▶ **Material provided**

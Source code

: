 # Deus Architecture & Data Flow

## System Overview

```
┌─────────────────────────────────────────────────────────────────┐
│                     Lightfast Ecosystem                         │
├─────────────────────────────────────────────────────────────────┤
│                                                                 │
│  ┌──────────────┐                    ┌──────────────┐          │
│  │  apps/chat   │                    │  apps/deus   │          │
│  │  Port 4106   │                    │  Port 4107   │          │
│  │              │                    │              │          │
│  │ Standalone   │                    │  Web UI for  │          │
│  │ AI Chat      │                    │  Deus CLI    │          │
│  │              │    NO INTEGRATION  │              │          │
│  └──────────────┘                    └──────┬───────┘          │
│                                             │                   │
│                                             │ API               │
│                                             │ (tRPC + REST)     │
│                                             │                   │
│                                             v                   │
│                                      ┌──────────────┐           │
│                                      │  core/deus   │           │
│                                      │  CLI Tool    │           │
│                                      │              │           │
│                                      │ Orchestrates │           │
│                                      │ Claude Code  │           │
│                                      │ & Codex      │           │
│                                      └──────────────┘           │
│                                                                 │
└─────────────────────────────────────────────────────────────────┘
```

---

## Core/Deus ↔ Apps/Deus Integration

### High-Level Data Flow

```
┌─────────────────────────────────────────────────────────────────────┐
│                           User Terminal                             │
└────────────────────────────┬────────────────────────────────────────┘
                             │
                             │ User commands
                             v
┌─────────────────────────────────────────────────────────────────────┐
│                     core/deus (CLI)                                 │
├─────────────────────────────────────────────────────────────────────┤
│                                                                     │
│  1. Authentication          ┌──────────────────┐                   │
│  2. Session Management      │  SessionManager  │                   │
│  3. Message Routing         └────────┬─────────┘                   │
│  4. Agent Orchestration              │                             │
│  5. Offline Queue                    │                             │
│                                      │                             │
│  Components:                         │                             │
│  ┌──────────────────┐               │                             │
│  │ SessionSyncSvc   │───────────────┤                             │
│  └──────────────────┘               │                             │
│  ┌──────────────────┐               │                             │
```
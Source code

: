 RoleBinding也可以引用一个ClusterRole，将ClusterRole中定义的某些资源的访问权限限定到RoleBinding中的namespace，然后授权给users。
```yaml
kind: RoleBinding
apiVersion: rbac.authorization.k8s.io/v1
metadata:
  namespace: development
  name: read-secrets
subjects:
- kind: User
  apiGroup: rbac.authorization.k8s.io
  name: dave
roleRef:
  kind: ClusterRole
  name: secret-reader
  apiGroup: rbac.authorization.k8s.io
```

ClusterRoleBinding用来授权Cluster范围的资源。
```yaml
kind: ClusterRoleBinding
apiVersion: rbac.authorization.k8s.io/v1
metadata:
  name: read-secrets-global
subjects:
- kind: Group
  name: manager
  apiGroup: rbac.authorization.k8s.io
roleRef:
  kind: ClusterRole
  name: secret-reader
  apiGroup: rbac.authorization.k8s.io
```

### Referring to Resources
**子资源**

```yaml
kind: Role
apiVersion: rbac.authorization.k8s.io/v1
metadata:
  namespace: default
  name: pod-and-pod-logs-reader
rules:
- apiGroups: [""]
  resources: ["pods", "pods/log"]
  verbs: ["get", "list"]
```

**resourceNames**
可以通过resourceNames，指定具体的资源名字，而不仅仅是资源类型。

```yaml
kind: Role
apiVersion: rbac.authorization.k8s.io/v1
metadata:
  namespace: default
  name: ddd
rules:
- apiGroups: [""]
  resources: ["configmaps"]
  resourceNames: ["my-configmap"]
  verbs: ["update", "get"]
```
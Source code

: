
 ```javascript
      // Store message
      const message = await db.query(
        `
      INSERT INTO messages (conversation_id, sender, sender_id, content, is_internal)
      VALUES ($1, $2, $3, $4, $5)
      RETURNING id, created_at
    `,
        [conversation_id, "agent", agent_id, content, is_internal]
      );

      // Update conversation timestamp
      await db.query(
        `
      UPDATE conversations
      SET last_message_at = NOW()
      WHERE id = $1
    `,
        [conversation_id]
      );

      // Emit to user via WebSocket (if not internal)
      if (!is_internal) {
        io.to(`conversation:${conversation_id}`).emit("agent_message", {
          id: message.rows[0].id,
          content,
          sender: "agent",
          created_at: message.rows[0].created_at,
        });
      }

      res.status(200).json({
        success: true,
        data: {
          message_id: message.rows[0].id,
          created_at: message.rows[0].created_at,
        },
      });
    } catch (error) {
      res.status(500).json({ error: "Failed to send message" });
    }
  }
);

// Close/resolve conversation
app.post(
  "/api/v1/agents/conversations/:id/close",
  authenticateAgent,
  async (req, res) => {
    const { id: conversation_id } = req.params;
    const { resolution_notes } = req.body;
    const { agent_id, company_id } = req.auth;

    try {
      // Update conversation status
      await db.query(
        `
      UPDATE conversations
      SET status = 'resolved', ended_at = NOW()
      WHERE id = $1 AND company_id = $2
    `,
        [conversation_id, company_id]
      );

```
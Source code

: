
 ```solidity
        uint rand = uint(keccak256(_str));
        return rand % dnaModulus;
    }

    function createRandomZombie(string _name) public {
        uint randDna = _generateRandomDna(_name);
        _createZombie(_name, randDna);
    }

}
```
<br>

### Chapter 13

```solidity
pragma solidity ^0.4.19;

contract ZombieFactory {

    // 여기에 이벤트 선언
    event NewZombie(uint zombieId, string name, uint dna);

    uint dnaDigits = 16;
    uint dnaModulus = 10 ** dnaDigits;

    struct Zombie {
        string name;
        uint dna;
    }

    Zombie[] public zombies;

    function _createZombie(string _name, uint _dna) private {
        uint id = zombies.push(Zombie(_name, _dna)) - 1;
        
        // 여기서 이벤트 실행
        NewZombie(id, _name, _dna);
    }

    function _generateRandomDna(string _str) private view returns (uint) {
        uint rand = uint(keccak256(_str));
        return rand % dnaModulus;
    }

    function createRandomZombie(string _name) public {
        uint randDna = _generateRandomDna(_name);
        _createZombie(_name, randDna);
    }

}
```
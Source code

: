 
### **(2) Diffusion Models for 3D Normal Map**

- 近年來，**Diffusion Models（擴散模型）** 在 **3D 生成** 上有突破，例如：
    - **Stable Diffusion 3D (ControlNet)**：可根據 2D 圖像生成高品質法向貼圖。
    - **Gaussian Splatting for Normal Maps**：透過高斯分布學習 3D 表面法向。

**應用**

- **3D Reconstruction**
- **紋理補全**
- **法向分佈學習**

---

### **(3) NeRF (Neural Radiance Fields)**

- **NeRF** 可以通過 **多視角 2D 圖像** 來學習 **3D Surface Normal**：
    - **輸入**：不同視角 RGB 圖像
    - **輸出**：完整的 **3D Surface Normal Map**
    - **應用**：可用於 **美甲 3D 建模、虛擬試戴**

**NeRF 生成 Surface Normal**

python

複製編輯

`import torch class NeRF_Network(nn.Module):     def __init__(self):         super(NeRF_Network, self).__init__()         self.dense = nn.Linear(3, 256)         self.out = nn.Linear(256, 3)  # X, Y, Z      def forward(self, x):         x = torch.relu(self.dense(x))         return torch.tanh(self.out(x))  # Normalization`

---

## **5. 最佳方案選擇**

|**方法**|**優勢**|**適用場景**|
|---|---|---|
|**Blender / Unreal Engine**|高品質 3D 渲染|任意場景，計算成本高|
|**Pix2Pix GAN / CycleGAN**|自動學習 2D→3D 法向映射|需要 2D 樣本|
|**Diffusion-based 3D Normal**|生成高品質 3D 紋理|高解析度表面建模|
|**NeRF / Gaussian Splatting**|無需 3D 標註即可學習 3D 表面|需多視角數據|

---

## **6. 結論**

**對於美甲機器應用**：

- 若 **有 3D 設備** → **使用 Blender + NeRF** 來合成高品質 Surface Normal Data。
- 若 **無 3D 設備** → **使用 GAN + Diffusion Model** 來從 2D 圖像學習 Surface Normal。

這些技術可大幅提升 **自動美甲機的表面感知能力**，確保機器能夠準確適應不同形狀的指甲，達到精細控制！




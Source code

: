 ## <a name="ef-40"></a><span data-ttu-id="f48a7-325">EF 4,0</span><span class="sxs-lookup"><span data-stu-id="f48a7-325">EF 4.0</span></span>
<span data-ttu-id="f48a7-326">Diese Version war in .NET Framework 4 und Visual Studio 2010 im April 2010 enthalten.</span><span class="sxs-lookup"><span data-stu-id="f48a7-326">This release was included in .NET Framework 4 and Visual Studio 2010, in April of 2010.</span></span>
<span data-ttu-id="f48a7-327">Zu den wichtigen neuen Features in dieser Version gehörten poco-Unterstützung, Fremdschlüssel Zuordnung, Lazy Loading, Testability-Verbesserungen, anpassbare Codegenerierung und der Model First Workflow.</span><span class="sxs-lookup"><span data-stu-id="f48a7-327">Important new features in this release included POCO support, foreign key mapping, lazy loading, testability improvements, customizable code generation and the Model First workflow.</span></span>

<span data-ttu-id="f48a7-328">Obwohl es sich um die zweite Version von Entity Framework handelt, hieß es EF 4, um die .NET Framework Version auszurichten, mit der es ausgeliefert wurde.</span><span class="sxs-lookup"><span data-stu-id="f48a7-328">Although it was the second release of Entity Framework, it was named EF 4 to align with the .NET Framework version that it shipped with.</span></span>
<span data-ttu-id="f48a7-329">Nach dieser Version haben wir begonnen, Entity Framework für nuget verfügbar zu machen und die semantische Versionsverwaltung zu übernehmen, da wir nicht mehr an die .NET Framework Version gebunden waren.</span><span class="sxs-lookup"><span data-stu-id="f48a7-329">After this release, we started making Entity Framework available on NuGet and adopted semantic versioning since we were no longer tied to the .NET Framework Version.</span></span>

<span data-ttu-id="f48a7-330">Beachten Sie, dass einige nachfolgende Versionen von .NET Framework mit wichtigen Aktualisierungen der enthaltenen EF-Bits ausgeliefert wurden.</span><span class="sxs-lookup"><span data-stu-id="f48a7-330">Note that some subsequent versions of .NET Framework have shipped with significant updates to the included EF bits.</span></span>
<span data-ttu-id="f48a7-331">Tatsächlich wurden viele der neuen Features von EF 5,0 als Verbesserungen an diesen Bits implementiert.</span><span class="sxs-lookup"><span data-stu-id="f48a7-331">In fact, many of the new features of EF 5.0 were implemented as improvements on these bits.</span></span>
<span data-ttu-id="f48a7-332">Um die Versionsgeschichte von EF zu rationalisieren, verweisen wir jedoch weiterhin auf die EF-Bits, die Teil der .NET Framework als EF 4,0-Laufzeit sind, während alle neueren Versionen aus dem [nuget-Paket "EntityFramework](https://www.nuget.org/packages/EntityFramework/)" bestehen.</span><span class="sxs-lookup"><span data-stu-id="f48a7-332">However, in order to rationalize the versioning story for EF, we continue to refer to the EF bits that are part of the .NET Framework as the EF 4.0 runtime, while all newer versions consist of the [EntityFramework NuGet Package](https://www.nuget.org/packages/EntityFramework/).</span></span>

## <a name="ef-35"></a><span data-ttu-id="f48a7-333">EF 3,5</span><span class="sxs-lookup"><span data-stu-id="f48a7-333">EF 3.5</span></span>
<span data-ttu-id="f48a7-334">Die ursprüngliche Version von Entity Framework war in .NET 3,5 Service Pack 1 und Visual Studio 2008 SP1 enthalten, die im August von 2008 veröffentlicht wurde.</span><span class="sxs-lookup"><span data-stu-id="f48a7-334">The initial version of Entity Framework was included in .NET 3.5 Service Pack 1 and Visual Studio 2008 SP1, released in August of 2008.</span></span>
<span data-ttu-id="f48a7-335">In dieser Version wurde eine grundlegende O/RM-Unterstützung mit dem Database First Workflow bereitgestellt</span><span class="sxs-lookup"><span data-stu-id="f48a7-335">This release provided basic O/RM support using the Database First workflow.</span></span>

▶ **What needs to be done**
Search the material above for lines containing the string "json", then pull them out.

▶ **Problem solution**
      res.status(200).json({
      res.status(500).json({ error: "Failed to send message" });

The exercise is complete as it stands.